O governador José Ivo Sartori sancionará sem vetos os projeto de lei que deerminam a extinção de nove fundações. Para três delas, ainda não há decisão na área trabalhista: Fundação Instituto Gaúcho de Tradição e Folclore (IGTF), Fundação Estadual de Pesquisa Agropecuária (Fepagro) e Fundação Estadual de Produção e Pesquisa em Saúde (Fepps).

Com a decisão de ontem da 4ª Vara do Trabalho de Porto Alegre, a juíza Valdete Souto Severo, que  determinou que mais cinco fundações do Rio Grande do Sul estão proibidas de demitir empregados sem negociação coletiva prévia com o sindicato de cada categoria, praticamente todas as extinções propostas pelo governo Sartorti e aprovadas pela Assembléia foram para o limbo. Há recurso.

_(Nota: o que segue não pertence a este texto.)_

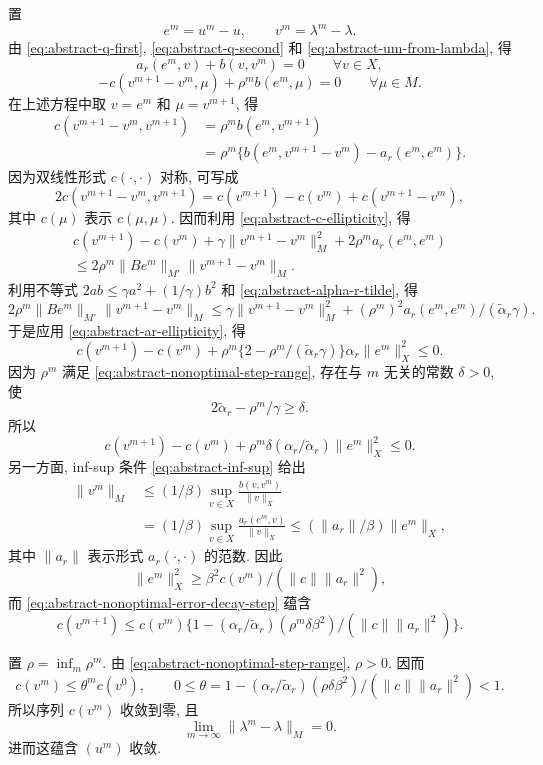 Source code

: \begin{Proof}
置
\[
e^m=u^m-u,
\qquad
v^m=\lambda^m-\lambda.
\]
由 
\eqref{eq:abstract-q-first},
\eqref{eq:abstract-q-second} 和
\eqref{eq:abstract-um-from-lambda}, 得
\[
a_r(e^m,v)+b(v,v^m)=0
\qquad\forall v\in X,
\]
\[
-c(v^{m+1}-v^m,\mu)+\rho^mb(e^m,\mu)=0
\qquad\forall\mu\in M.
\]
在上述方程中取 $v=e^m$ 和 $\mu=v^{m+1}$, 得
\[
\begin{aligned}
c(v^{m+1}-v^m,v^{m+1})
&=\rho^m b(e^m,v^{m+1})\\
&=\rho^m\{b(e^m,v^{m+1}-v^m)-a_r(e^m,e^m)\}.
\end{aligned}
\]
因为双线性形式 $c(\cdot,\cdot)$ 对称, 可写成
\[
2c(v^{m+1}-v^m,v^{m+1})
=c(v^{m+1})-c(v^m)+c(v^{m+1}-v^m),
\]
其中 $c(\mu)$ 表示 $c(\mu,\mu)$. 因而利用
\eqref{eq:abstract-c-ellipticity}, 得
\[
\begin{aligned}
c(v^{m+1})-c(v^m)
+\gamma\|v^{m+1}-v^m\|_M^2
+2\rho^m a_r(e^m,e^m)\\
\le2\rho^m\|Be^m\|_{M'}
\|v^{m+1}-v^m\|_M.
\end{aligned}
\]
利用不等式 $2ab\le\gamma a^2+(1/\gamma)b^2$ 和
\eqref{eq:abstract-alpha-r-tilde}, 得
\[
2\rho^m\|Be^m\|_{M'}\|v^{m+1}-v^m\|_M
\le\gamma\|v^{m+1}-v^m\|_M^2
+(\rho^m)^2a_r(e^m,e^m)/(\widetilde\alpha_r\gamma).
\]
于是应用 
\eqref{eq:abstract-ar-ellipticity}, 得
\[
c(v^{m+1})-c(v^m)
+\rho^m\{2-\rho^m/(\widetilde\alpha_r\gamma)\}
\alpha_r\|e^m\|_X^2\le0.
\]
因为 $\rho^m$ 满足 
\eqref{eq:abstract-nonoptimal-step-range},
存在与 $m$ 无关的常数 $\delta>0$, 使
\[
2\widetilde\alpha_r-\rho^m/\gamma\ge\delta.
\]
所以
\begin{equation}\label{eq:abstract-nonoptimal-error-decay-step}
c(v^{m+1})-c(v^m)
+\rho^m\delta(\alpha_r/\widetilde\alpha_r)
\|e^m\|_X^2\le0.
\end{equation}
另一方面, inf-sup 条件 
\eqref{eq:abstract-inf-sup} 给出
\[
\begin{aligned}
\|v^m\|_M
&\le(1/\beta)\sup_{v\in X}
\frac{b(v,v^m)}{\|v\|_X}\\
&=(1/\beta)\sup_{v\in X}
\frac{a_r(e^m,v)}{\|v\|_X}
\le(\|a_r\|/\beta)\|e^m\|_X,
\end{aligned}
\]
其中 $\|a_r\|$ 表示形式 $a_r(\cdot,\cdot)$ 的范数. 因此
\[
\|e^m\|_X^2
\ge\beta^2c(v^m)/(\|c\|\|a_r\|^2),
\]
而 
\eqref{eq:abstract-nonoptimal-error-decay-step} 蕴含
\[
c(v^{m+1})\le c(v^m)
\{1-(\alpha_r/\widetilde\alpha_r)
(\rho^m\delta\beta^2)/(\|c\|\|a_r\|^2)\}.
\]

置 $\rho=\inf_m\rho^m$. 由
\eqref{eq:abstract-nonoptimal-step-range}, $\rho>0$. 因而
\begin{equation}\label{eq:abstract-linear-error-decay}
c(v^m)\le\theta^m c(v^0),
\qquad
0\le\theta=1-(\alpha_r/\widetilde\alpha_r)
(\rho\delta\beta^2)/(\|c\|\|a_r\|^2)<1.
\end{equation}
所以序列 $c(v^m)$ 收敛到零, 且
\[
\lim_{m\to\infty}\|\lambda^m-\lambda\|_M=0.
\]
进而这蕴含 $(u^m)$ 收敛.
\end{Proof}

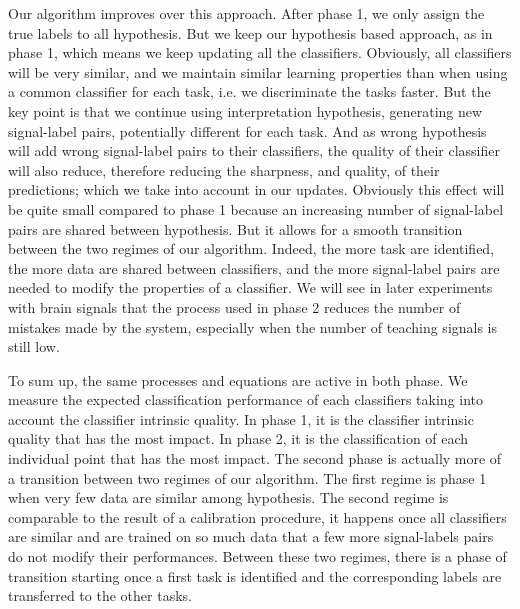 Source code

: Our algorithm improves over this approach. After phase 1, we only assign the true labels to all hypothesis. But we keep our hypothesis based approach, as in phase 1, which means we keep updating all the classifiers. Obviously, all classifiers will be very similar, and we maintain similar learning properties than when using a common classifier for each task, i.e. we discriminate the tasks faster. But the key point is that we continue using interpretation hypothesis, generating new signal-label pairs, potentially different for each task. And as wrong hypothesis will add wrong signal-label pairs to their classifiers, the quality of their classifier will also reduce, therefore reducing the sharpness, and quality, of their predictions; which we take into account in our updates. Obviously this effect will be quite small compared to phase 1 because an increasing number of signal-label pairs are shared between hypothesis. But it allows for a smooth transition between the two regimes of our algorithm. Indeed, the more task are identified, the more data are shared between classifiers, and the more signal-label pairs are needed to modify the properties of a classifier. We will see in later experiments with brain signals that the process used in phase 2 reduces the number of mistakes made by the system, especially when the number of teaching signals is still low.


To sum up, the same processes and equations are active in both phase. We measure the expected classification performance of each classifiers taking into account the classifier intrinsic quality. In phase 1, it is the classifier intrinsic quality that has the most impact. In phase 2, it is the classification of each individual point that has the most impact. The second phase is actually more of a transition between two regimes of our algorithm. The first regime is phase 1 when very few data are similar among hypothesis. The second regime is comparable to the result of a calibration procedure, it happens once all classifiers are similar and are trained on so much data that a few more signal-labels pairs do not modify their performances. Between these two regimes, there is a phase of transition starting once a first task is identified and the corresponding labels are  transferred to the other tasks.

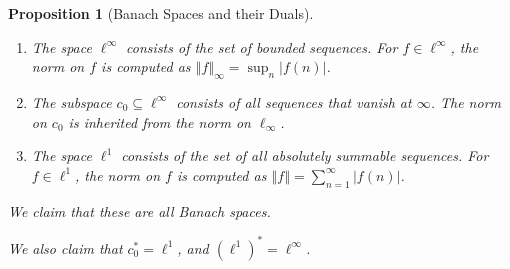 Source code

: \documentclass[12pt]{extarticle}
\newcommand{\norm}[1]{\left\Vert #1\right\Vert}
\theoremstyle{plain}
\newtheorem*{proposition}{Proposition}
\theoremstyle{definition}
\theoremstyle{note}
\renewcommand{\newline}{\hfill\break}
\begin{document}
\begin{proposition}[Banach Spaces and their Duals]\hfill
  \begin{enumerate}[(1)]
    \item The space $\ell^{\infty}$ consists of the set of bounded sequences. For $f\in \ell^{\infty}$, the norm on $f$ is computed as $\displaystyle\norm{f}_{\infty} = \sup_{n} \left\vert f(n) \right\vert$.
    \item The subspace $c_0\subseteq \ell^{\infty}$ consists of all sequences that vanish at $\infty$. The norm on $c_0$ is inherited from the norm on $\ell_{\infty}$.
    \item The space $\ell^{1}$ consists of the set of all absolutely summable sequences. For $f\in \ell^{1}$, the norm on $f$ is computed as $\displaystyle \norm{f} = \sum_{n=1}^{\infty}\left\vert f(n) \right\vert$.
  \end{enumerate}
  We claim that these are all Banach spaces.\newline

  We also claim that $c_0^{\ast} = \ell^1$, and $\left(\ell^{1}\right)^{\ast} = \ell^{\infty}$.
\end{proposition}
\end{document}
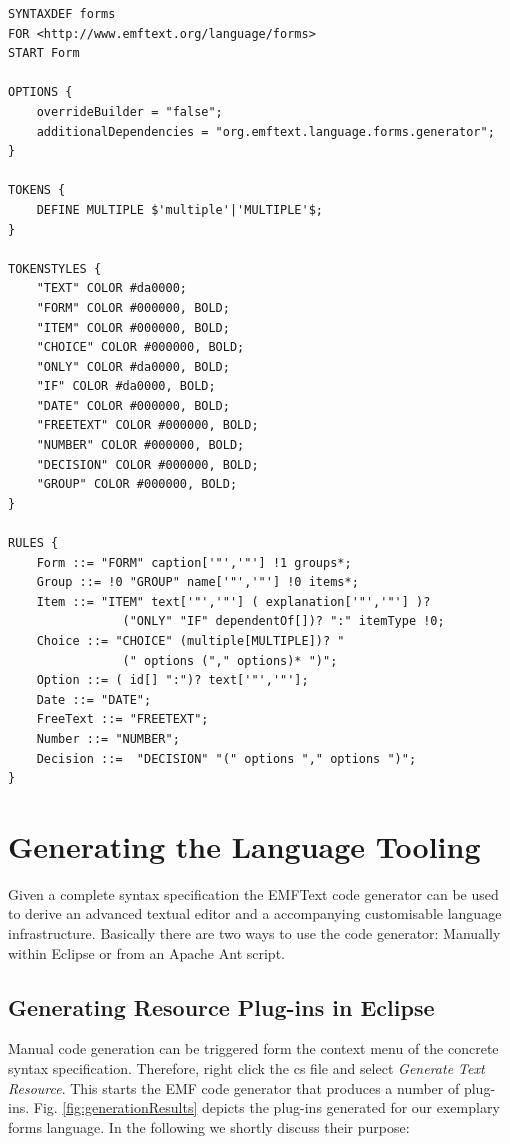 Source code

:  
	\begin{lstlisting}[label=lst:formsCs, caption=Concrete syntax specification for
	the exemplary forms language written in the cs-language] 
SYNTAXDEF forms
FOR <http://www.emftext.org/language/forms>
START Form

OPTIONS {
	overrideBuilder = "false";
	additionalDependencies = "org.emftext.language.forms.generator";
}

TOKENS {
	DEFINE MULTIPLE $'multiple'|'MULTIPLE'$;
}

TOKENSTYLES {
	"TEXT" COLOR #da0000;
	"FORM" COLOR #000000, BOLD;
	"ITEM" COLOR #000000, BOLD;
	"CHOICE" COLOR #000000, BOLD;
	"ONLY" COLOR #da0000, BOLD;
	"IF" COLOR #da0000, BOLD;
	"DATE" COLOR #000000, BOLD;
	"FREETEXT" COLOR #000000, BOLD;
	"NUMBER" COLOR #000000, BOLD;
	"DECISION" COLOR #000000, BOLD;
	"GROUP" COLOR #000000, BOLD;
}
  
RULES {
	Form ::= "FORM" caption['"','"'] !1 groups*;
	Group ::= !0 "GROUP" name['"','"'] !0 items*;
	Item ::= "ITEM" text['"','"'] ( explanation['"','"'] )? 
				("ONLY" "IF" dependentOf[])? ":" itemType !0;
	Choice ::= "CHOICE" (multiple[MULTIPLE])? "
				(" options ("," options)* ")";
	Option ::= ( id[] ":")? text['"','"'];
	Date ::= "DATE";
	FreeText ::= "FREETEXT";
	Number ::= "NUMBER";
	Decision ::=  "DECISION" "(" options "," options ")"; 
}

	\end{lstlisting} 
 


\section{Generating the Language Tooling}
\label{sec:process_generating}
	Given a complete syntax specification the EMFText code generator can be used to
	derive an advanced textual editor and a accompanying customisable
	language infrastructure. Basically there are two ways to use the code
	generator: Manually within Eclipse or from an Apache Ant script.


	\subsection{Generating Resource Plug-ins in Eclipse}
	Manual code generation can be triggered form the context menu of the concrete
	syntax specification. Therefore, right click the cs file and select
	\emph{Generate Text Resource}. This starts the EMF code generator that produces
	a number of plug-ins. Fig. \ref{fig:generationResults} depicts the plug-ins
	generated for our exemplary forms language. In the following we shortly discuss
	their purpose:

Decisões semelhantes já haviam sido anunciadas contra a Fundação Piratini e a Companhia de Artes Gráficas do Rio Grande do Sul (Corag), a primeira delas já referendada pelo Tribunal Regional do Trabalho da 4ª Região (TRT4).

A liminar de ontem acolheu ações ajuizadas pelo Sindicato dos Empregados em Empresas de Assessoramento, Perícias, Informações e Pesquisa e de Fundações Estaduais do Rio Grande do Sul (Semapi) contra cinco órgãos: Fundação para o Desenvolvimento de Recursos Humanos (FDRH), Fundação Zoobotânica, Fundação de Economia e Estatística (FEE), Fundação de Ciência e Tecnologia (Cientec) e Fundação Estadual de Planejamento Metropolitano e Regional (Metroplan).

A magistrada também proibiu qualquer ato que pretenda esvaziar as atividades das fundações. 

A juiza Valdete Severo destacou que a necessidade de negociação coletiva em dispensas em massa já é entendimento firmado pelo Tribunal Superior do Trabalho (TST).